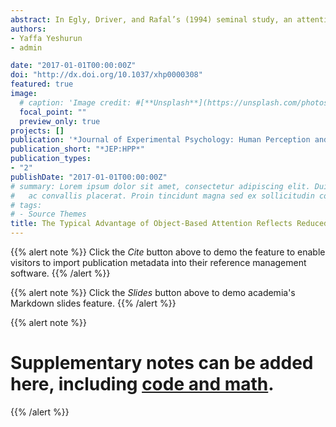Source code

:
 ```yaml
---
abstract: In Egly, Driver, and Rafal’s (1994) seminal study, an attentional precue appeared either at the target location (valid), a different location within the same object (invalid-same), or on another object (invalid-different). Performance was best in the valid condition, reflecting the advance allocation of spatial-attention. In addition, performance was better in the invalid-same than invalid-different condition, reflecting object-based attention allocation. However, previous studies that used this paradigm did not include a baseline condition in which neither a specific object nor a specific location was indicated. It is, therefore, not clear whether this object-based effect reflects a ‘genuine’ performance benefit over baseline, or a reduction of the cost inflicted by allocating spatial attention to the wrong location. To examine these possibilities, the authors performed 3 experiments in which they added a neutral condition to the classical paradigm. The typical results were replicated, but performance was worse in the invalid-same than neutral condition. Hence, attending an object only reduced the cost of allocating attention to the wrong location. Importantly, because the different theoretical accounts of object-based effects generate different predictions regarding performance in the neutral condition, these findings pose various constraints on the different accounts.
authors:
- Yaffa Yeshurun
- admin

date: "2017-01-01T00:00:00Z"
doi: "http://dx.doi.org/10.1037/xhp0000308"
featured: true
image: 
  # caption: 'Image credit: #[**Unsplash**](https://unsplash.com/photos/jdD8gXaTZsc)'
  focal_point: ""
  preview_only: true
projects: []
publication: '*Journal of Experimental Psychology: Human Perception and Performance, 43*(1), 69–77'
publication_short: "*JEP:HPP*"
publication_types:
- "2"
publishDate: "2017-01-01T00:00:00Z"
# summary: Lorem ipsum dolor sit amet, consectetur adipiscing elit. Duis posuere tellus
#   ac convallis placerat. Proin tincidunt magna sed ex sollicitudin condimentum.
# tags:
# - Source Themes
title: The Typical Advantage of Object-Based Attention Reflects Reduced Spatial Cost
---
```


{{% alert note %}}
Click the *Cite* button above to demo the feature to enable visitors to import publication metadata into their reference management software.
{{% /alert %}}

{{% alert note %}}
Click the *Slides* button above to demo academia's Markdown slides feature.
{{% /alert %}}

{{% alert note %}}
# Supplementary notes can be added here, including [code and math](https://sourcethemes.com/academic/docs/writing-markdown-latex/).
{{% /alert %}}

Work item:
Reproduce the entire listing above precisely, but keep the images out.

Task response:
Source code

:
 ```yaml
---
abstract: In Egly, Driver, and Rafal’s (1994) seminal study, an attentional precue appeared either at the target location (valid), a different location within the same object (invalid-same), or on another object (invalid-different). Performance was best in the valid condition, reflecting the advance allocation of spatial-attention. In addition, performance was better in the invalid-same than invalid-different condition, reflecting object-based attention allocation. However, previous studies that used this paradigm did not include a baseline condition in which neither a specific object nor a specific location was indicated. It is, therefore, not clear whether this object-based effect reflects a ‘genuine’ performance benefit over baseline, or a reduction of the cost inflicted by allocating spatial attention to the wrong location. To examine these possibilities, the authors performed 3 experiments in which they added a neutral condition to the classical paradigm. The typical results were replicated, but performance was worse in the invalid-same than neutral condition. Hence, attending an object only reduced the cost of allocating attention to the wrong location. Importantly, because the different theoretical accounts of object-based effects generate different predictions regarding performance in the neutral condition, these findings pose various constraints on the different accounts.
authors:
- Yaffa Yeshurun
- admin

date: "2017-01-01T00:00:00Z"
doi: "http://dx.doi.org/10.1037/xhp0000308"
featured: true
image: 
  # caption: 'Image credit: #[**Unsplash**](https://unsplash.com/photos/jdD8gXaTZsc)'
  focal_point: ""
  preview_only: true
projects: []
publication: '*Journal of Experimental Psychology: Human Perception and Performance, 43*(1), 69–77'
publication_short: "*JEP:HPP*"
publication_types:
- "2"
publishDate: "2017-01-01T00:00:00Z"
# summary: Lorem ipsum dolor sit amet, consectetur adipiscing elit. Duis posuere tellus
#   ac convallis placerat. Proin tincidunt magna sed ex sollicitudin condimentum.
# tags:
# - Source Themes
title: The Typical Advantage of Object-Based Attention Reflects Reduced Spatial Cost
---
```


{{% alert note %}}
Click the *Cite* button above to demo the feature to enable visitors to import publication metadata into their reference management software.
{{% /alert %}}

{{% alert note %}}
Click the *Slides* button above to demo academia's Markdown slides feature.
{{% /alert %}}

{{% alert note %}}
# Supplementary notes can be added here, including [code and math](https://sourcethemes.com/academic/docs/writing-markdown-latex/).
{{% /alert %}}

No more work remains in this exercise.